### Your objective
A faithful copy of the data is what is wanted, minus any pictures.

### Extracted records
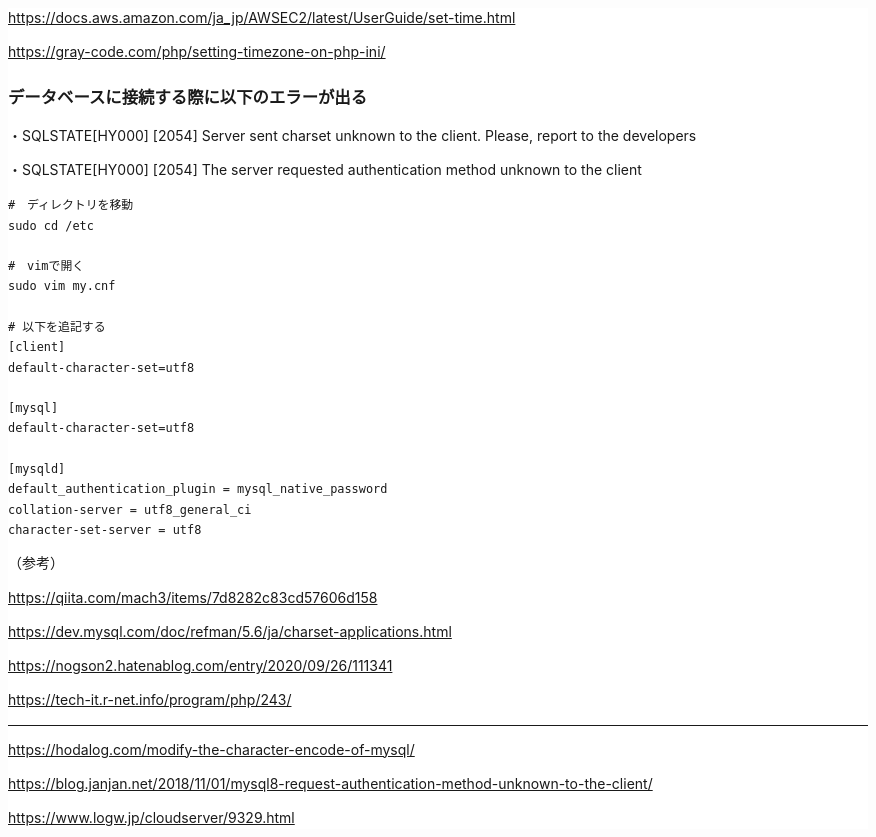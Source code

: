 https://docs.aws.amazon.com/ja_jp/AWSEC2/latest/UserGuide/set-time.html

https://gray-code.com/php/setting-timezone-on-php-ini/

### データベースに接続する際に以下のエラーが出る
・SQLSTATE[HY000] [2054] Server sent charset unknown to the client. Please, report to the developers

・SQLSTATE[HY000] [2054] The server requested authentication method unknown to the client

```
#　ディレクトリを移動
sudo cd /etc

#　vimで開く
sudo vim my.cnf

# 以下を追記する
[client]
default-character-set=utf8

[mysql]
default-character-set=utf8

[mysqld]
default_authentication_plugin = mysql_native_password
collation-server = utf8_general_ci
character-set-server = utf8
```

（参考）

https://qiita.com/mach3/items/7d8282c83cd57606d158

https://dev.mysql.com/doc/refman/5.6/ja/charset-applications.html

https://nogson2.hatenablog.com/entry/2020/09/26/111341

https://tech-it.r-net.info/program/php/243/

---------------
https://hodalog.com/modify-the-character-encode-of-mysql/

https://blog.janjan.net/2018/11/01/mysql8-request-authentication-method-unknown-to-the-client/



https://www.logw.jp/cloudserver/9329.html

### Exercise output
Source code

: https://docs.aws.amazon.com/ja_jp/AWSEC2/latest/UserGuide/set-time.html

https://gray-code.com/php/setting-timezone-on-php-ini/

### データベースに接続する際に以下のエラーが出る
・SQLSTATE[HY000] [2054] Server sent charset unknown to the client. Please, report to the developers

・SQLSTATE[HY000] [2054] The server requested authentication method unknown to the client

```
#　ディレクトリを移動
sudo cd /etc

#　vimで開く
sudo vim my.cnf

# 以下を追記する
[client]
default-character-set=utf8

[mysql]
default-character-set=utf8

[mysqld]
default_authentication_plugin = mysql_native_password
collation-server = utf8_general_ci
character-set-server = utf8
```

（参考）

https://qiita.com/mach3/items/7d8282c83cd57606d158

https://dev.mysql.com/doc/refman/5.6/ja/charset-applications.html

https://nogson2.hatenablog.com/entry/2020/09/26/111341

https://tech-it.r-net.info/program/php/243/

---------------
https://hodalog.com/modify-the-character-encode-of-mysql/

https://blog.janjan.net/2018/11/01/mysql8-request-authentication-method-unknown-to-the-client/



https://www.logw.jp/cloudserver/9329.html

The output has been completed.